Eddie suspiró con fuerza, procurando aliviar la tensión nerviosa que atenazaba su pecho.

—¿Qué pasa? —preguntó Robert.

—Mira, Eddie, tienes que venir ahora mismo, ¿puedes?

—Sí, no hay problema.

—Cuando llegues al pueblo, ve a buscar a Tom, el de la tienda, él te llevará a casa. Voy a necesitar que me ayudes.

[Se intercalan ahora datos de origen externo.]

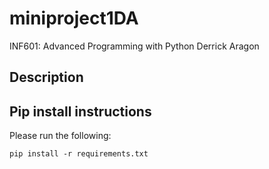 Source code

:# miniproject1DA

INF601: Advanced Programming with Python
Derrick Aragon


## Description

## Pip install instructions

Please run the following:
```
pip install -r requirements.txt
``` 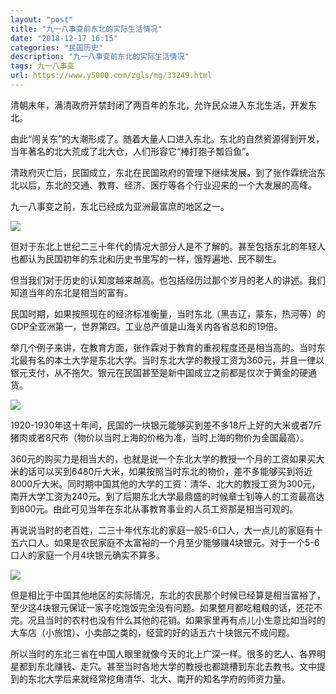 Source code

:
 ```yaml
---
layout: "post"
title: "九一八事变前东北的实际生活情况"
date: "2018-12-17 16:15"
categories: "民国历史"
description: "九一八事变前东北的实际生活情况"
tags: 九一八事变
url: https://www.y5000.com/zgls/mg/33249.html
---
```






清朝末年，满清政府开禁封闭了两百年的东北，允许民众进入东北生活，开发东北。

由此“闯关东”的大潮形成了。随着大量人口进入东北。东北的自然资源得到开发，当年著名的北大荒成了北大仓，人们形容它“棒打狍子瓢舀鱼”。

清政府灭亡后，民国成立，东北在民国政府的管理下继续发展。到了张作霖统治东北以后，东北的交通、教育、经济、医疗等各个行业迎来的一个大发展的高峰。

九一八事变之前，东北已经成为亚洲最富庶的地区之一。

![](https://img.y5000.com/uploads/allimg/180918/8-1P91Q0512T42.jpg)

但对于东北上世纪二三十年代的情况大部分人是不了解的。甚至包括东北的年轻人也都认为民国初年的东北和历史书里写的一样，饿殍遍地、民不聊生。

但当我们对于历史的认知度越来越高。也包括经历过那个岁月的老人的讲述。我们知道当年的东北是相当的富有。

民国时期，如果按照现在的经济标准衡量，当时东北（黑吉辽，蒙东，热河等）的GDP全亚洲第一，世界第四。工业总产值是山海关内各省总和的19倍。

举几个例子来讲，在教育方面，张作霖对于教育的重视程度还是相当高的。当时东北最有名的本土大学是东北大学。当时东北大学的教授工资为360元，并且一律以银元支付，从不拖欠。银元在民国甚至是新中国成立之前都是仅次于黄金的硬通货。

![](https://img.y5000.com/uploads/allimg/180918/8-1P91Q051411Z.jpg)

1920-1930年这十年间，民国的一块银元能够买到差不多18斤上好的大米或者7斤猪肉或者8尺布（物价以当时上海的价格为准，当时上海的物价为全国最高）。

360元的购买力是相当大的，也就是说一个东北大学的教授一个月的工资如果买大米的话可以买到6480斤大米，如果按照当时东北的物价，差不多能够买到将近8000斤大米。同时期中国其他的大学的工资：清华、北大的教授工资为300元，南开大学工资为240元。到了后期东北大学最鼎盛的时候章士钊等人的工资最高达到800元。由此可见当年在东北从事教育事业的人员工资那是相当可观的。

再说说当时的老百姓，二三十年代东北的家庭一般5-6口人，大一点儿的家庭有十五六口人。如果是农民家庭不太富裕的一个月至少能够赚4块银元。对于一个5-6口人的家庭一个月4块银元确实不算多。

![](https://img.y5000.com/uploads/allimg/180918/8-1P91Q05155R8.jpg)

但是相比于中国其他地区的实际情况，东北的农民那个时候已经算是相当富裕了，至少这4块银元保证一家子吃饱饭完全没有问题。如果整月都吃粗粮的话，还花不完。况且当时的农村也没有什么其他的花销。如果家里再有点儿小生意比如当时的大车店（小旅馆）、小卖部之类的，经营的好的话五六十块银元不成问题。

所以当时的东北三省在中国人眼里就像今天的北上广深一样。很多的艺人、各界明星都到东北赚钱、走穴。甚至当时各地大学的教授也都跳槽到东北去教书。文中提到的东北大学后来就经常挖角清华、北大、南开的知名学府的师资力量。
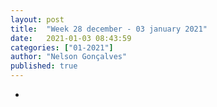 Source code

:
 ```yaml
---
layout: post
title:  "Week 28 december - 03 january 2021"
date:   2021-01-03 08:43:59
categories: ["01-2021"]
author: "Nelson Gonçalves"
published: true
---
```


*
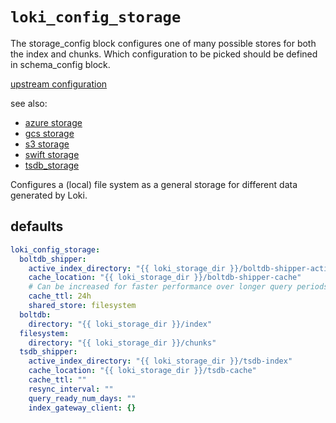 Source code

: 
# `loki_config_storage`

The storage_config block configures one of many possible stores for both the index and chunks. 
Which configuration to be picked should be defined in schema_config block.

[upstream configuration](https://grafana.com/docs/loki/latest/configuration/#local_storage_config)

see also:

- [azure storage](https://grafana.com/docs/loki/latest/configuration/#azure_storage_config)
- [gcs storage](https://grafana.com/docs/loki/latest/configuration/#gcs_storage_config)
- [s3 storage](https://grafana.com/docs/loki/latest/configuration/#s3_storage_config)
- [swift storage](https://grafana.com/docs/loki/latest/configuration/#swift_storage_config)
- [tsdb_storage](https://grafana.com/docs/loki/latest/configure/#storage_config)

Configures a (local) file system as a general storage for different data generated by Loki.

## defaults

```yaml
loki_config_storage:
  boltdb_shipper:
    active_index_directory: "{{ loki_storage_dir }}/boltdb-shipper-active"
    cache_location: "{{ loki_storage_dir }}/boltdb-shipper-cache"
    # Can be increased for faster performance over longer query periods, uses more disk space
    cache_ttl: 24h
    shared_store: filesystem
  boltdb:
    directory: "{{ loki_storage_dir }}/index"
  filesystem:
    directory: "{{ loki_storage_dir }}/chunks"
  tsdb_shipper:
    active_index_directory: "{{ loki_storage_dir }}/tsdb-index"
    cache_location: "{{ loki_storage_dir }}/tsdb-cache"
    cache_ttl: ""
    resync_interval: ""
    query_ready_num_days: ""
    index_gateway_client: {}
```
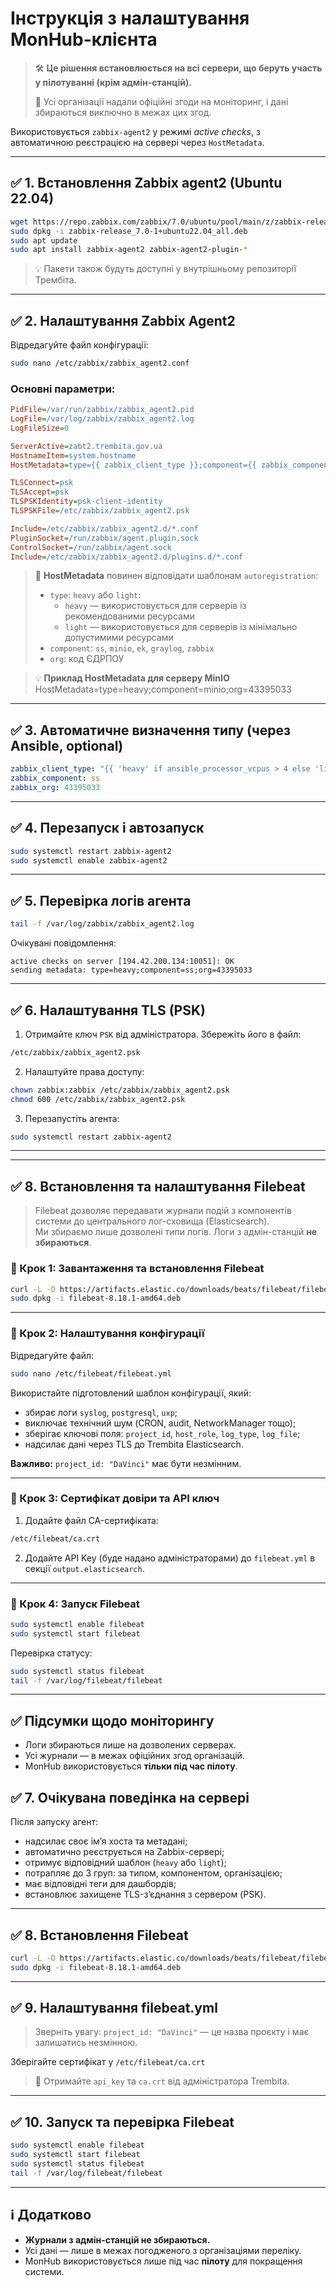 # Інструкція з налаштування MonHub-клієнта

> 🛠️ **Це рішення встановлюється на всі сервери, що беруть участь у пілотуванні (крім адмін-станцій).**
>
> 📄 Усі організації надали офіційні згоди на моніторинг, і дані збираються виключно в межах цих згод.

Використовується `zabbix-agent2` у режимі *active checks*, з автоматичною реєстрацією на сервері через `HostMetadata`.

---

## ✅ 1. Встановлення Zabbix agent2 (Ubuntu 22.04)

```bash
wget https://repo.zabbix.com/zabbix/7.0/ubuntu/pool/main/z/zabbix-release/zabbix-release_7.0-1+ubuntu22.04_all.deb
sudo dpkg -i zabbix-release_7.0-1+ubuntu22.04_all.deb
sudo apt update
sudo apt install zabbix-agent2 zabbix-agent2-plugin-*
```

> 💡 Пакети також будуть доступні у внутрішньому репозиторії Трембіта.

---

## ✅ 2. Налаштування Zabbix Agent2

Відредагуйте файл конфігурації:

```bash
sudo nano /etc/zabbix/zabbix_agent2.conf
```

### Основні параметри:

```ini
PidFile=/var/run/zabbix/zabbix_agent2.pid
LogFile=/var/log/zabbix/zabbix_agent2.log
LogFileSize=0

ServerActive=zabt2.trembita.gov.ua
HostnameItem=system.hostname
HostMetadata=type={{ zabbix_client_type }};component={{ zabbix_component }};org={{ zabbix_org }}

TLSConnect=psk
TLSAccept=psk
TLSPSKIdentity=psk-client-identity
TLSPSKFile=/etc/zabbix/zabbix_agent2.psk

Include=/etc/zabbix/zabbix_agent2.d/*.conf
PluginSocket=/run/zabbix/agent.plugin.sock
ControlSocket=/run/zabbix/agent.sock
Include=/etc/zabbix/zabbix_agent2.d/plugins.d/*.conf
```

> 📌 **HostMetadata** повинен відповідати шаблонам `autoregistration`:
> - `type`: `heavy` або `light`:  
>    - `heavy` — використовується для серверів із рекомендованими ресурсами
>    - `light` — використовується для серверів із мінімально допустимими ресурсами
> - `component`: `ss`, `minio`, `ek`, `graylog`, `zabbix`  
> - `org`: код ЄДРПОУ


> 💡 **Приклад HostMetadata для серверу MinIO**
> HostMetadata=type=heavy;component=minio;org=43395033
---

## ✅ 3. Автоматичне визначення типу (через Ansible, optional)

```yaml
zabbix_client_type: "{{ 'heavy' if ansible_processor_vcpus > 4 else 'light' }}"
zabbix_component: ss
zabbix_org: 43395033
```

---

## ✅ 4. Перезапуск і автозапуск

```bash
sudo systemctl restart zabbix-agent2
sudo systemctl enable zabbix-agent2
```

---

## ✅ 5. Перевірка логів агента

```bash
tail -f /var/log/zabbix/zabbix_agent2.log
```

Очікувані повідомлення:

```
active checks on server [194.42.200.134:10051]: OK
sending metadata: type=heavy;component=ss;org=43395033
```

---

## ✅ 6. Налаштування TLS (PSK)

1. Отримайте ключ `PSK` від адміністратора. Збережіть його в файл:

```bash
/etc/zabbix/zabbix_agent2.psk
```

2. Налаштуйте права доступу:

```bash
chown zabbix:zabbix /etc/zabbix/zabbix_agent2.psk
chmod 600 /etc/zabbix/zabbix_agent2.psk
```

3. Перезапустіть агента:

```bash
sudo systemctl restart zabbix-agent2
```

---


---

## ✅ 8. Встановлення та налаштування Filebeat

> Filebeat дозволяє передавати журнали подій з компонентів системи до центрального лог-сховища (Elasticsearch).  
> Ми збираємо лише дозволені типи логів. Логи з адмін-станцій **не збираються**.

### 🔹 Крок 1: Завантаження та встановлення Filebeat

```bash
curl -L -O https://artifacts.elastic.co/downloads/beats/filebeat/filebeat-8.18.1-amd64.deb
sudo dpkg -i filebeat-8.18.1-amd64.deb
```

---

### 🔹 Крок 2: Налаштування конфігурації

Відредагуйте файл:

```bash
sudo nano /etc/filebeat/filebeat.yml
```

Використайте підготовлений шаблон конфігурації, який:
- збирає логи `syslog`, `postgresql`, `uxp`;
- виключає технічний шум (CRON, audit, NetworkManager тощо);
- зберігає ключові поля: `project_id`, `host_role`, `log_type`, `log_file`;
- надсилає дані через TLS до Trembita Elasticsearch.

**Важливо:** `project_id: "DaVinci"` має бути незмінним.

---

### 🔹 Крок 3: Сертифікат довіри та API ключ

1. Додайте файл CA-сертифіката:

```bash
/etc/filebeat/ca.crt
```

2. Додайте API Key (буде надано адміністраторами) до `filebeat.yml` в секції `output.elasticsearch`.

---

### 🔹 Крок 4: Запуск Filebeat

```bash
sudo systemctl enable filebeat
sudo systemctl start filebeat
```

Перевірка статусу:

```bash
sudo systemctl status filebeat
tail -f /var/log/filebeat/filebeat
```

---

## ✅ Підсумки щодо моніторингу

- Логи збираються лише на дозволених серверах.
- Усі журнали — в межах офіційних згод організацій.
- MonHub використовується **тільки під час пілоту**.
## ✅ 7. Очікувана поведінка на сервері

Після запуску агент:

- надсилає своє ім’я хоста та метадані;
- автоматично реєструється на Zabbix-сервері;
- отримує відповідний шаблон (`heavy` або `light`);
- потрапляє до 3 груп: за типом, компонентом, організацією;
- має відповідні теги для дашбордів;
- встановлює захищене TLS-з’єднання з сервером (PSK).

---

## ✅ 8. Встановлення Filebeat

```bash
curl -L -O https://artifacts.elastic.co/downloads/beats/filebeat/filebeat-8.18.1-amd64.deb
sudo dpkg -i filebeat-8.18.1-amd64.deb
```

---

## ✅ 9. Налаштування filebeat.yml

> Зверніть увагу: `project_id: "DaVinci"` — це назва проєкту і має залишатись незмінною.

Зберігайте сертифікат у `/etc/filebeat/ca.crt`

> 🔑 Отримайте `api_key` та `ca.crt` від адміністратора Trembita.

---

## ✅ 10. Запуск та перевірка Filebeat

```bash
sudo systemctl enable filebeat
sudo systemctl start filebeat
sudo systemctl status filebeat
tail -f /var/log/filebeat/filebeat
```

---

## ℹ️ Додатково

- **Журнали з адмін-станцій не збираються.**
- Усі дані — лише в межах погодженого з організаціями переліку.
- MonHub використовується лише під час **пілоту** для покращення системи.
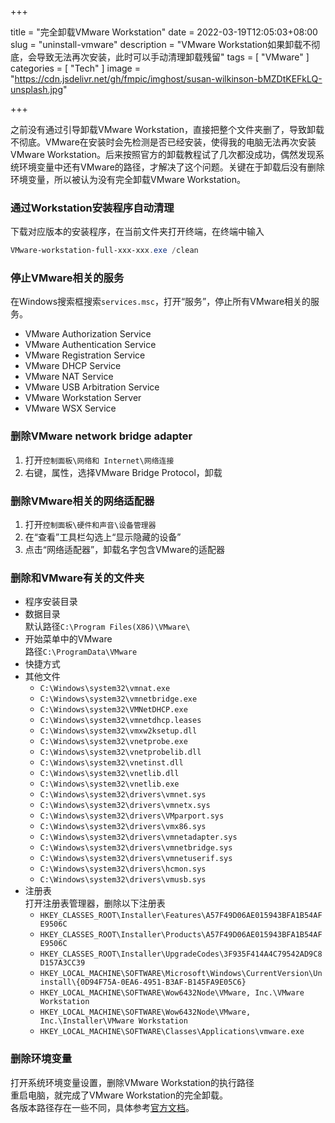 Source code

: +++

title = "完全卸载VMware Workstation"
date = 2022-03-19T12:05:03+08:00
slug = "uninstall-vmware"
description = "VMware Workstation如果卸载不彻底，会导致无法再次安装，此时可以手动清理卸载残留"
tags = [ "VMware" ]
categories = [ "Tech" ]
image = "https://cdn.jsdelivr.net/gh/fmpic/imghost/susan-wilkinson-bMZDtKEFkLQ-unsplash.jpg"

+++

之前没有通过引导卸载VMware Workstation，直接把整个文件夹删了，导致卸载不彻底。VMware在安装时会先检测是否已经安装，使得我的电脑无法再次安装VMware Workstation。后来按照官方的卸载教程试了几次都没成功，偶然发现系统环境变量中还有VMware的路径，才解决了这个问题。关键在于卸载后没有删除环境变量，所以被认为没有完全卸载VMware Workstation。  
### 通过Workstation安装程序自动清理
下载对应版本的安装程序，在当前文件夹打开终端，在终端中输入
```powershell
VMware-workstation-full-xxx-xxx.exe /clean
```
### 停止VMware相关的服务
在Windows搜索框搜索``services.msc``，打开“服务”，停止所有VMware相关的服务。
* VMware Authorization Service
* VMware Authentication Service
* VMware Registration Service
* VMware DHCP Service
* VMware NAT Service
* VMware USB Arbitration Service
* VMware Workstation Server
* VMware WSX Service
### 删除VMware network bridge adapter
1. 打开``控制面板\网络和 Internet\网络连接``
2. 右键，属性，选择VMware Bridge Protocol，卸载
### 删除VMware相关的网络适配器
1. 打开``控制面板\硬件和声音\设备管理器``
2. 在“查看”工具栏勾选上“显示隐藏的设备”
3. 点击“网络适配器”，卸载名字包含VMware的适配器
### 删除和VMware有关的文件夹
* 程序安装目录  
* 数据目录  
  默认路径``C:\Program Files(X86)\VMware\``
* 开始菜单中的VMware  
  路径``C:\ProgramData\VMware``
* 快捷方式  
* 其他文件  
  * ``C:\Windows\system32\vmnat.exe``
  * ``C:\Windows\system32\vmnetbridge.exe``
  * ``C:\Windows\system32\VMNetDHCP.exe``
  * ``C:\Windows\system32\vmnetdhcp.leases``
  * ``C:\Windows\system32\vmxw2ksetup.dll``
  * ``C:\Windows\system32\vnetprobe.exe``
  * ``C:\Windows\system32\vnetprobelib.dll``
  * ``C:\Windows\system32\vnetinst.dll``
  * ``C:\Windows\system32\vnetlib.dll``
  * ``C:\Windows\system32\vnetlib.exe``
  * ``C:\Windows\system32\drivers\vmnet.sys``
  * ``C:\Windows\system32\drivers\vmnetx.sys``
  * ``C:\Windows\system32\drivers\VMparport.sys``
  * ``C:\Windows\system32\drivers\vmx86.sys``
  * ``C:\Windows\system32\drivers\vmnetadapter.sys``
  * ``C:\Windows\system32\drivers\vmnetbridge.sys``
  * ``C:\Windows\system32\drivers\vmnetuserif.sys``
  * ``C:\Windows\system32\drivers\hcmon.sys``
  * ``C:\Windows\system32\drivers\vmusb.sys``
* 注册表  
    打开注册表管理器，删除以下注册表
    * ``HKEY_CLASSES_ROOT\Installer\Features\A57F49D06AE015943BFA1B54AFE9506C``
    * ``HKEY_CLASSES_ROOT\Installer\Products\A57F49D06AE015943BFA1B54AFE9506C``
    * ``HKEY_CLASSES_ROOT\Installer\UpgradeCodes\3F935F414A4C79542AD9C8D157A3CC39``
    * ``HKEY_LOCAL_MACHINE\SOFTWARE\Microsoft\Windows\CurrentVersion\Uninstall\{0D94F75A-0EA6-4951-B3AF-B145FA9E05C6}``
    * ``HKEY_LOCAL_MACHINE\SOFTWARE\Wow6432Node\VMware, Inc.\VMware Workstation``
    * ``HKEY_LOCAL_MACHINE\SOFTWARE\Wow6432Node\VMware, Inc.\Installer\VMware Workstation``
    * ``HKEY_LOCAL_MACHINE\SOFTWARE\Classes\Applications\vmware.exe``
### 删除环境变量
打开系统环境变量设置，删除VMware Workstation的执行路径  
重启电脑，就完成了VMware Workstation的完全卸载。  
各版本路径存在一些不同，具体参考[官方文档](https://kb.vmware.com/s/article/1308)。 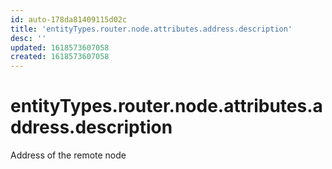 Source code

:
 ```yaml
---
id: auto-178da81409115d02c
title: 'entityTypes.router.node.attributes.address.description'
desc: ''
updated: 1618573607058
created: 1618573607058
---
```

# entityTypes.router.node.attributes.address.description

Address of the remote node
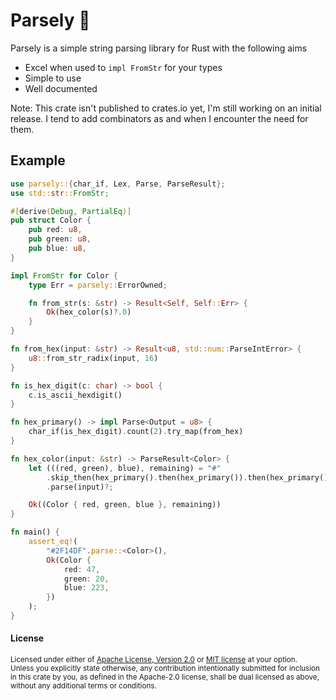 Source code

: # Parsely 🌿

Parsely is a simple string parsing library for Rust with the following aims

* Excel when used to `impl FromStr` for your types
* Simple to use
* Well documented

Note: This crate isn't published to crates.io yet, I'm still working on an initial release. I tend to add combinators as and when I encounter the need for them.

## Example

```rust
use parsely::{char_if, Lex, Parse, ParseResult};
use std::str::FromStr;

#[derive(Debug, PartialEq)]
pub struct Color {
    pub red: u8,
    pub green: u8,
    pub blue: u8,
}

impl FromStr for Color {
    type Err = parsely::ErrorOwned;

    fn from_str(s: &str) -> Result<Self, Self::Err> {
        Ok(hex_color(s)?.0)
    }
}

fn from_hex(input: &str) -> Result<u8, std::num::ParseIntError> {
    u8::from_str_radix(input, 16)
}

fn is_hex_digit(c: char) -> bool {
    c.is_ascii_hexdigit()
}

fn hex_primary() -> impl Parse<Output = u8> {
    char_if(is_hex_digit).count(2).try_map(from_hex)
}

fn hex_color(input: &str) -> ParseResult<Color> {
    let (((red, green), blue), remaining) = "#"
        .skip_then(hex_primary().then(hex_primary()).then(hex_primary()))
        .parse(input)?;

    Ok((Color { red, green, blue }, remaining))
}

fn main() {
    assert_eq!(
        "#2F14DF".parse::<Color>(),
        Ok(Color {
            red: 47,
            green: 20,
            blue: 223,
        })
    );
}
```

#### License

<sup>
Licensed under either of <a href="LICENSE-APACHE">Apache License, Version
2.0</a> or <a href="LICENSE-MIT">MIT license</a> at your option.
</sup>

<br>

<sub>
Unless you explicitly state otherwise, any contribution intentionally submitted
for inclusion in this crate by you, as defined in the Apache-2.0 license, shall
be dual licensed as above, without any additional terms or conditions.
</sub> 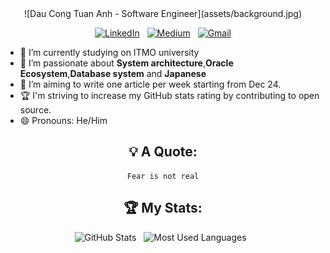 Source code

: <div align="center">
![Dau Cong Tuan Anh - Software Engineer](assets/background.jpg)

[![LinkedIn](https://skillicons.dev/icons?i=linkedin)](https://www.linkedin.com/in/dau-tuan-anh-872b091a6/) &nbsp;
[![Medium](https://skillicons.dev/icons?i=devto)](https://medium.com/@tuananhdaucong) &nbsp;
[![Gmail](https://skillicons.dev/icons?i=gmail)](mailto:tuananhdaucong@gmail.com)

</div>

- 🔭 I’m currently studying on ITMO university
- 🌱 I’m passionate about <b>System architecture</b>,<b>Oracle Ecosystem</b>,<b>Database system</b> and <b>Japanese</b>  
- 📝 I’m aiming to write one article per week starting from Dec 24.
- 🏆 I'm striving to increase my GitHub stats rating by contributing to open source.
- 😄 Pronouns: He/Him

<div align="center">

## 💡 A Quote:

```
Fear is not real
```

## 🏆 My Stats:

<p>
    <img height=175 alt="GitHub Stats" src="https://github-readme-stats.vercel.app/api?username=kshyun28&show_icons=true&count_private=true&theme=dark" />&nbsp;&nbsp;
    <img height=175 alt="Most Used Languages" src="https://github-readme-stats.vercel.app/api/top-langs/?username=kshyun28&layout=compact&theme=dark" />&nbsp;&nbsp;
</p>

—Bien. ¿Qué hay de su esposo?

—¿El esposo de quién?

—De Jenna.

—¿Está aquí?

—Sí, conmigo.

—Tráelo.

Eddie colgó y Robert alzó las manos.

—¿De qué demonios hablabas?

—Te lo diré en un minuto.

Eddie descolgó el teléfono y marcó un número. Las manos le temblaban. No podía creerlo. Estaba ocurriendo de verdad. Si hubiese creído lo que hablaron David y Jenna, se habría dado cuenta. La persona que se había presentado la pasada noche se negó a entrar a la casa. Miraba hacia atrás todo el tiempo. Era para que no vieran sus ojos. Y llegó en cuanto
Óscar
murió. Jenna tenía que ir sola con él, debía quedar aislada de cualquier otro contacto. Lo cual significaba que todo era verdad. Realmente existían. Existían y tenían a Jenna en su poder.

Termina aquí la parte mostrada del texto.